Одушевя такою речью свое войско, Отрепьев выслал вперед небольшой отряд и велел завязать с неприятелями перестрелку, к которой те уже привыкли; потом, вышед из лагеря со всеми силами, оставил значительную часть их в запасе, а сам, с тремя лучшими польскими хоругвями, бросился на правое крыло московской рати, предводительствуемое Дмитрием Ивановичем Шуйским. Взметая снежные вихри и подняв страшный крик, поляки неслись вперед, очертя голову. Русские дрогнули; ряды их смешались. Шуйский не поддержал бодрости своих воинов, и все правое крыло, обратя тыл, метнулось на середину войска, опрокинуло ее и произвело страшное смятение. Мстиславский употребил все усилия остановить врагов. Сомкнув вокруг себя вернейшую дружину, он бился как простой воин, получил пятнадцать ран и пал на груду трупов. Стрельцы с трудом вынесли его из побоища. Но зато другие сражались так, как будто у них не было рук. Везде давали неприятелям тыл и бежали опрометью. Очевидец этого дела говорит, что только неопытность в военном искусстве капитанов Отрепьева спасла московскую рать от совершенного поражения. Если б другие хоругви ударили вовремя на левое крыло, то нет сомнения, что все тогда обратилось бы в бегство. Но этого не было сделано. Отрепьевцы, пробившись до самого воеводского знамени, опрокинули главную силу, гнали и секли огромное сонмище серединного войска, смешанного с правым крылом [84]

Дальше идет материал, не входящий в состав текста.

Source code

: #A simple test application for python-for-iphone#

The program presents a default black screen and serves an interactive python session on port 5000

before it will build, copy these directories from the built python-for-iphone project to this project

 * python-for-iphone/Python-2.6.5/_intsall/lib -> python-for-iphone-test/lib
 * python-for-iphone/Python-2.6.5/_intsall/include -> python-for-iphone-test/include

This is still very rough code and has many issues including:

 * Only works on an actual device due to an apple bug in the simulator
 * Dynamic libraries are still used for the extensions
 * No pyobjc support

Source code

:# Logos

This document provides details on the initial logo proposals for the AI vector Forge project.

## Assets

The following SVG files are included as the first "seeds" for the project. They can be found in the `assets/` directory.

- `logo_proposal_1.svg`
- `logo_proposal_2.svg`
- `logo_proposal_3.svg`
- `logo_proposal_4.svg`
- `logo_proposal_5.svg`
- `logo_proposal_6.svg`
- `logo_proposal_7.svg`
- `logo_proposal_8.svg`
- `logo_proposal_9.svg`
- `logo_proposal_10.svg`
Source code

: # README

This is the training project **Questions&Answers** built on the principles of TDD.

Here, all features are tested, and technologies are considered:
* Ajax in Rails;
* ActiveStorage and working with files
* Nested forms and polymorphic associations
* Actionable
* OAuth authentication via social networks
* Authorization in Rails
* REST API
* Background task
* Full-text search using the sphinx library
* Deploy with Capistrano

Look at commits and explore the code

, а левое, между тем, оставалось забытым. Через час действие приняло иной характер: отрепьевцы устали поражать многочисленного неприятеля; возбужденный в них первым успехом пыл начал остывать; а тут Басманов вышел из крепости и ударил им в тыл. Самозванец увидел опасность своего положения и должен был прекратить битву. Тут левое крыло, нетронутое его нападением, могло бы взять над ним решительный верх; но царская рать еще не опомнилась от первого замешательства и с радостью увидела отступление смелого неприятеля. Со стороны Мстиславского пало 4 тысячи воинов; урон Отрепьева был незначительный.Однакож после битвы, в обоих станах поселилось уныние. Поляки, хоть и хвалились победою и четырмя тысячами убитых неприятелей, но почувствовали, что к престолу Годунова трудно пробиться сквозь толстые стены московского войска. Зимнее стоянье в лагере и скудость казны Отрепьева охладили усердие к нему шляхты, имевшей в виду только деньги и рассчитывавшей на силу имени царевича в России. Многие явно роптали. Отрепьев слышал это с стесненным сердцем. Обстоятельства его готовы были принять гибельный оборот. К утешению его, на другой день пришло четыре тысячи запорожцев. Он встретил их на значительном расстоянии от своего стана, расточил им всевозможные ласки и благодарил за исполнение обещания.
В московском стане, между тем, смущение умов было несравненно сильнее. Главный воевода, Мстиславский, весь израненный, лежал без памяти. Прочие, с одной стороны, страшились гнева царского, с другой опасались измены войска, так слабо стоявшего в битве; а когда пришли к Отрепьеву на помощь запорожцы, они так боялись другого нападения, что не осмелились оставаться долее под Новымгородом Северским и отступили к Стародубу. Там они поджидали к себе на подмогу свежих полков, собиравшихся у Брянска, и медленно готовились к другому походу против самозванца.